_WHAT THE TASK ASKS_
From the first line to the last, repeat the records exactly and skip the pictures.

◆ ◆ ◆ ◆ ◆ ◆ ◆

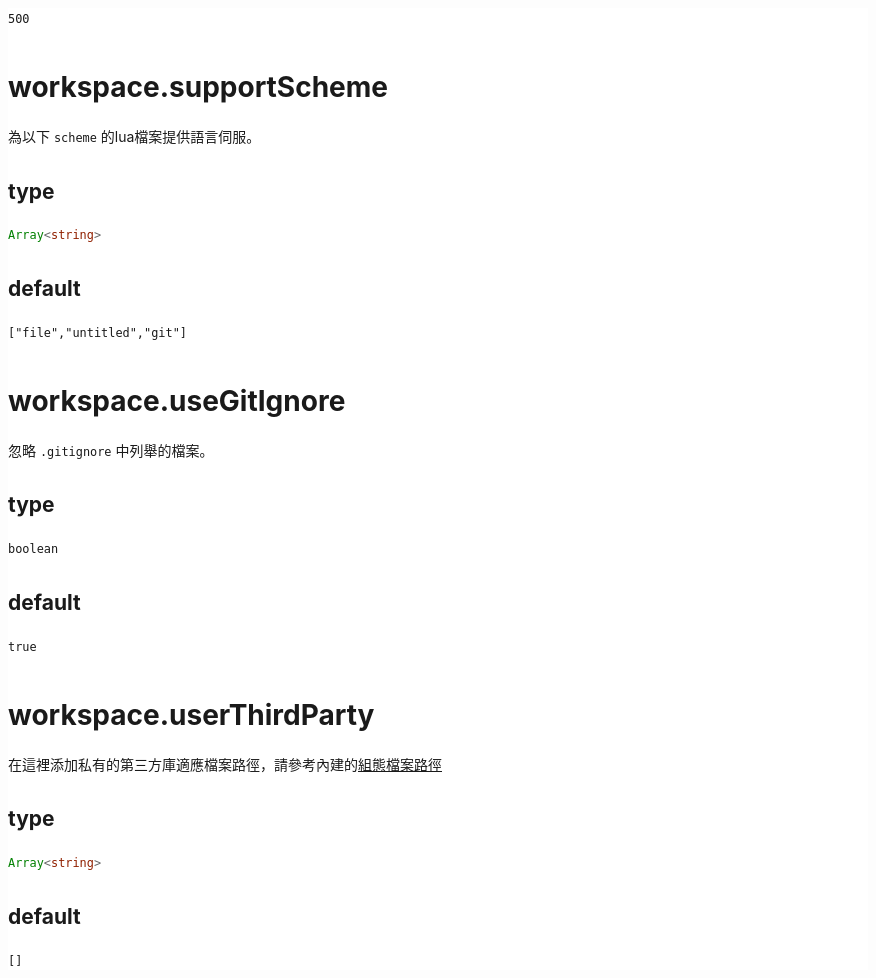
 ```jsonc
500
```

# workspace.supportScheme

為以下 `scheme` 的lua檔案提供語言伺服。

## type

```ts
Array<string>
```

## default

```jsonc
["file","untitled","git"]
```

# workspace.useGitIgnore

忽略 `.gitignore` 中列舉的檔案。

## type

```ts
boolean
```

## default

```jsonc
true
```

# workspace.userThirdParty

在這裡添加私有的第三方庫適應檔案路徑，請參考內建的[組態檔案路徑](https://github.com/sumneko/lua-language-server/tree/master/meta/3rd)

## type

```ts
Array<string>
```

## default

```jsonc
[]
```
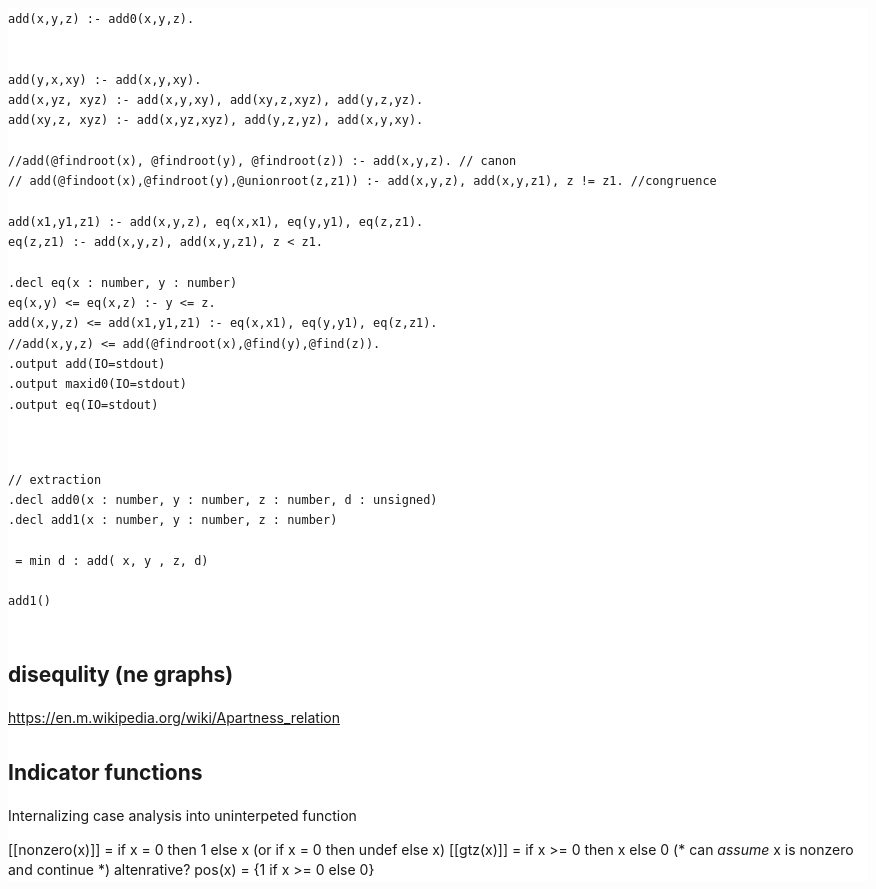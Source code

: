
 ```souffle
add(x,y,z) :- add0(x,y,z).


add(y,x,xy) :- add(x,y,xy).
add(x,yz, xyz) :- add(x,y,xy), add(xy,z,xyz), add(y,z,yz).
add(xy,z, xyz) :- add(x,yz,xyz), add(y,z,yz), add(x,y,xy).

//add(@findroot(x), @findroot(y), @findroot(z)) :- add(x,y,z). // canon
// add(@findoot(x),@findroot(y),@unionroot(z,z1)) :- add(x,y,z), add(x,y,z1), z != z1. //congruence

add(x1,y1,z1) :- add(x,y,z), eq(x,x1), eq(y,y1), eq(z,z1).
eq(z,z1) :- add(x,y,z), add(x,y,z1), z < z1.

.decl eq(x : number, y : number)
eq(x,y) <= eq(x,z) :- y <= z.
add(x,y,z) <= add(x1,y1,z1) :- eq(x,x1), eq(y,y1), eq(z,z1).
//add(x,y,z) <= add(@findroot(x),@find(y),@find(z)).
.output add(IO=stdout)
.output maxid0(IO=stdout)
.output eq(IO=stdout)
```




```


// extraction
.decl add0(x : number, y : number, z : number, d : unsigned)
.decl add1(x : number, y : number, z : number)

 = min d : add( x, y , z, d)

add1()


```





## disequlity (ne graphs)
https://en.m.wikipedia.org/wiki/Apartness_relation


## Indicator functions
Internalizing case analysis into uninterpeted function

[[nonzero(x)]] = if x = 0 then 1 else x (or if x = 0 then undef else x)
[[gtz(x)]] = if x >= 0 then x else 0 (* can _assume_ x is nonzero and continue *)
altenrative?
pos(x) = {1 if x >= 0 else 0}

◆ ◆ ◆ ◆ ◆ ◆ ◆

_RESPONSE AREA_
 ```jsonc
500
```

# workspace.supportScheme

為以下 `scheme` 的lua檔案提供語言伺服。

## type

```ts
Array<string>
```

## default

```jsonc
["file","untitled","git"]
```

# workspace.useGitIgnore

忽略 `.gitignore` 中列舉的檔案。

## type

```ts
boolean
```

## default

```jsonc
true
```

# workspace.userThirdParty

在這裡添加私有的第三方庫適應檔案路徑，請參考內建的[組態檔案路徑](https://github.com/sumneko/lua-language-server/tree/master/meta/3rd)

## type

```ts
Array<string>
```

## default

```jsonc
[]
```
Source code

:
 ```souffle
add(x,y,z) :- add0(x,y,z).


add(y,x,xy) :- add(x,y,xy).
add(x,yz, xyz) :- add(x,y,xy), add(xy,z,xyz), add(y,z,yz).
add(xy,z, xyz) :- add(x,yz,xyz), add(y,z,yz), add(x,y,xy).

//add(@findroot(x), @findroot(y), @findroot(z)) :- add(x,y,z). // canon
// add(@findoot(x),@findroot(y),@unionroot(z,z1)) :- add(x,y,z), add(x,y,z1), z != z1. //congruence

add(x1,y1,z1) :- add(x,y,z), eq(x,x1), eq(y,y1), eq(z,z1).
eq(z,z1) :- add(x,y,z), add(x,y,z1), z < z1.

.decl eq(x : number, y : number)
eq(x,y) <= eq(x,z) :- y <= z.
add(x,y,z) <= add(x1,y1,z1) :- eq(x,x1), eq(y,y1), eq(z,z1).
//add(x,y,z) <= add(@findroot(x),@find(y),@find(z)).
.output add(IO=stdout)
.output maxid0(IO=stdout)
.output eq(IO=stdout)
```




```


// extraction
.decl add0(x : number, y : number, z : number, d : unsigned)
.decl add1(x : number, y : number, z : number)

 = min d : add( x, y , z, d)

add1()


```





## disequlity (ne graphs)
https://en.m.wikipedia.org/wiki/Apartness_relation


## Indicator functions
Internalizing case analysis into uninterpeted function

[[nonzero(x)]] = if x = 0 then 1 else x (or if x = 0 then undef else x)
[[gtz(x)]] = if x >= 0 then x else 0 (* can _assume_ x is nonzero and continue *)
altenrative?
pos(x) = {1 if x >= 0 else 0}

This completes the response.